The Collected Stories, by Isaac Babel, were the work of a little-known Eastern Jewish writer who disappeared, probably into a Russian concentration camp, in the late 1930s. An intellectual who fought as a cavalryman for the Bolsheviks, Babel wrote with extraordinary power and vividness about ghetto life and the brutality of revolution.
The Genius and the Goddess, by Aldous Huxley, discoursed with somewhat diminished brilliance on sexual infidelity at the genius level, grace and predestination in life, and the human limitations that accompany a very high I.Q.
Band of Angels, by Robert Penn Warren, one of the most critically overrated novels of the year, kept the Civil War pot boiling with blood, sex, sweat and crocodile tears.

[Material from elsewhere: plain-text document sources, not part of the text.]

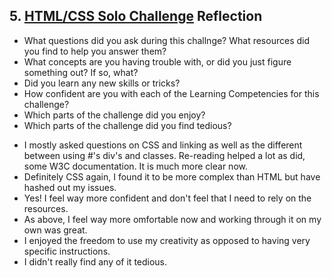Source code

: ## 5. [HTML/CSS Solo Challenge](5_HTML_CSS_solo_challenge/readme.md) Reflection

* What questions did you ask during this challnge? What resources did you find to help you answer them?  
* What concepts are you having trouble with, or did you just figure something out? If so, what?  
* Did you learn any new skills or tricks?
* How confident are you with each of the Learning Competencies for this challenge? 
* Which parts of the challenge did you enjoy?
* Which parts of the challenge did you find tedious?

<!-- Add your reflection here. Remove the comment markers -->

* I mostly asked questions on CSS and linking as well as the different between using #'s div's and classes. Re-reading helped a lot as did, some W3C documentation. It is much more clear now. 
* Definitely CSS again, I found it to be more complex than HTML but have hashed out my issues. 
* Yes! I feel way more confident and don't feel that I need to rely on the resources.
* As above, I feel way more omfortable now and working through it on my own was great.
* I enjoyed the freedom to use my creativity as opposed to having very specific instructions.
* I didn't really find any of it tedious.
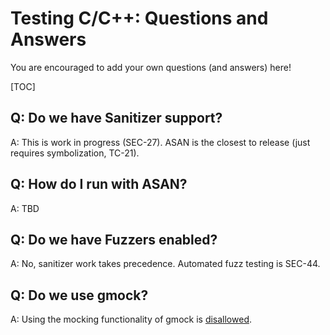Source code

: # Testing C/C++: Questions and Answers

You are encouraged to add your own questions (and answers) here!

[TOC]

## Q: Do we have Sanitizer support?

A: This is work in progress (SEC-27). ASAN is the closest to release (just
requires symbolization, TC-21).

## Q: How do I run with ASAN?

A: TBD

## Q: Do we have Fuzzers enabled?

A: No, sanitizer work takes precedence. Automated fuzz testing is SEC-44.

## Q: Do we use gmock?

A: Using the mocking functionality of gmock is
[disallowed](library_restrictions.md).
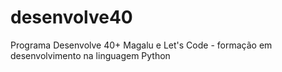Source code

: # desenvolve40
Programa Desenvolve 40+ Magalu e Let's Code - formação em desenvolvimento na linguagem Python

Marjorie Morningstar, by Herman Wouk, again, as in The Caine Mutiny, put its author on the side of unfashionable literary virtuesthis time, character and middle-class morality. Told as a love story about a stage-struck New York girl, Marjorie quickly became the nation's favorite novel.

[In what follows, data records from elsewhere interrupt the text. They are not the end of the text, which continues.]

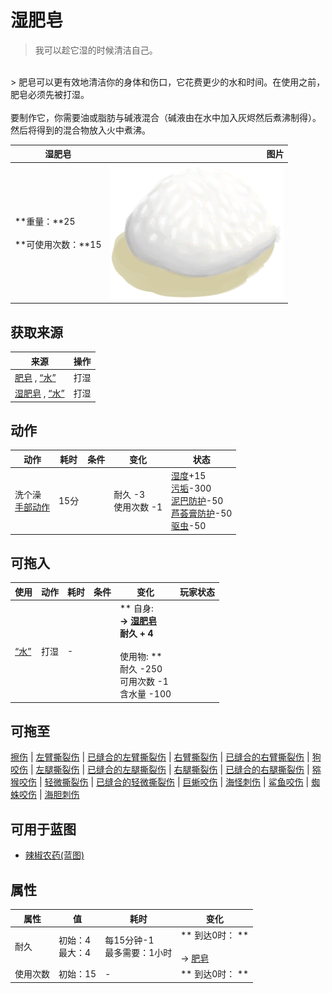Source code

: # 湿肥皂  
> 我可以趁它湿的时候清洁自己。  
<br>  
> 肥皂可以更有效地清洁你的身体和伤口，它花费更少的水和时间。在使用之前，肥皂必须先被打湿。<br><br>要制作它，你需要油或脂肪与碱液混合（碱液由在水中加入灰烬然后煮沸制得）。然后将得到的混合物放入火中煮沸。  
  
  湿肥皂  |   图片   
 ----  |  ----:   
 **重量：**25<br><br>**可使用次数：**15  |  <img decoding="async" src="Sprite/SoapWet.png" href="a.md" style="max-width:300px;max-height:300px;">   
  
## 获取来源  
来源  |  操作  
----  |  ----  
[肥皂](SoapDry.md) , [“水”](tag_WaterAny.md)  |  打湿  
[湿肥皂](SoapWet.md) , [“水”](tag_WaterAny.md)  |  打湿  
## 动作  
动作  |  耗时  |  条件  |  变化  |  状态  
----  |  ----  |  ----  |  ----  |  ----  
洗个澡<br>[手部动作](HandAction.md)  |  15分  |    |  耐久  -3<br>使用次数  -1  |  [湿度](Wetness.md)+15<br>[污垢](Filth.md)-300<br>[泥巴防护](MudProtection.md)-50<br>[芦荟膏防护](AloeVeraGelProtection.md)-50<br>[驱虫](BugRepellentApplied.md)-50  
## 可拖入  
使用  |  动作  |  耗时  |  条件  |  变化  |  玩家状态  
----  |  ----  |  ----  |  ----  |  ----  |  ----  
[“水”](tag_WaterAny.md)  |  打湿<br>  |  -  |    |  ** 自身: **<br>→ [湿肥皂](SoapWet.md)<br>耐久 + 4<br><br>** 使用物: **<br>耐久  -250<br>可用次数  -1<br>含水量  -100  |    
## 可拖至  
[擦伤](W_Abrasion.md) | [左臂撕裂伤](W_ArmLacerationL.md) | [已缝合的左臂撕裂伤](W_ArmLacerationLStitched.md) | [右臂撕裂伤](W_ArmLacerationR.md) | [已缝合的右臂撕裂伤](W_ArmLacerationRStitched.md) | [狗咬伤](W_DogBite.md) | [左腿撕裂伤](W_LegLacerationL.md) | [已缝合的左腿撕裂伤](W_LegLacerationLStitched.md) | [右腿撕裂伤](W_LegLacerationR.md) | [已缝合的右腿撕裂伤](W_LegLacerationRStitched.md) | [猕猴咬伤](W_MacaqueBite.md) | [轻微撕裂伤](W_MinorLaceration.md) | [已缝合的轻微撕裂伤](W_MinorLacerationStitched.md) | [巨蜥咬伤](W_MonitorBite.md) | [海怪刺伤](W_SeahoundSting.md) | [鲨鱼咬伤](W_SharkBite.md) | [蜘蛛咬伤](W_SpiderBite.md) | [海胆刺伤](W_UrchinWound.md)  
## 可用于蓝图  
- [辣椒农药(蓝图)](Bp_PesticideChilli.md)  
  
  
## 属性   
属性  |  值  |  耗时  |  变化  
----  |  ----  |  ----  |  ----  
耐久  |  初始：4<br>最大：4  |  每15分钟-1<br>最多需要：1小时  |  ** 到达0时： **<br><br>→ [肥皂](SoapDry.md)  
使用次数  |  初始：15  |  -  |  ** 到达0时： **<br>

Confessions of Felix Krull, by Thomas Mann, was the great writer's last book (he died at 80 before it was published), and certainly his most amusing. His picaresque hero, a life-charged confidence man, gave him a chance to poke fun at human folly, but with death so near, Mann had never shown such gusto for life.
Cards of Identity, by Nigel Dennis. This import from Britain was easily the most hilarious, mercilessly penetrating satire of the year. Its theme was badgered modern man looking for a self he can be content with, and the assorted phonies who are only too glad to bring him to couch.
Self Condemned, by Wyndham Lewis, showed England's most effective literary curmudgeon banging away at the shoddy thinking and sloppy living by which contemporary man is surrounded.
Auntie Mame, by Patrick Dennis, was the year's real sleeper. With each passing week this raffish, anecdotal description of life with a zany aunt had fresh thousands laughing, wound up as one of '55's biggest sellers.
Heritage, by Anthony West, not only explained the difficulties of growing up as the son of two unregenerate unmarried geniuses, but was a nice example of how a difficult subject may be handled with urbane intelligence.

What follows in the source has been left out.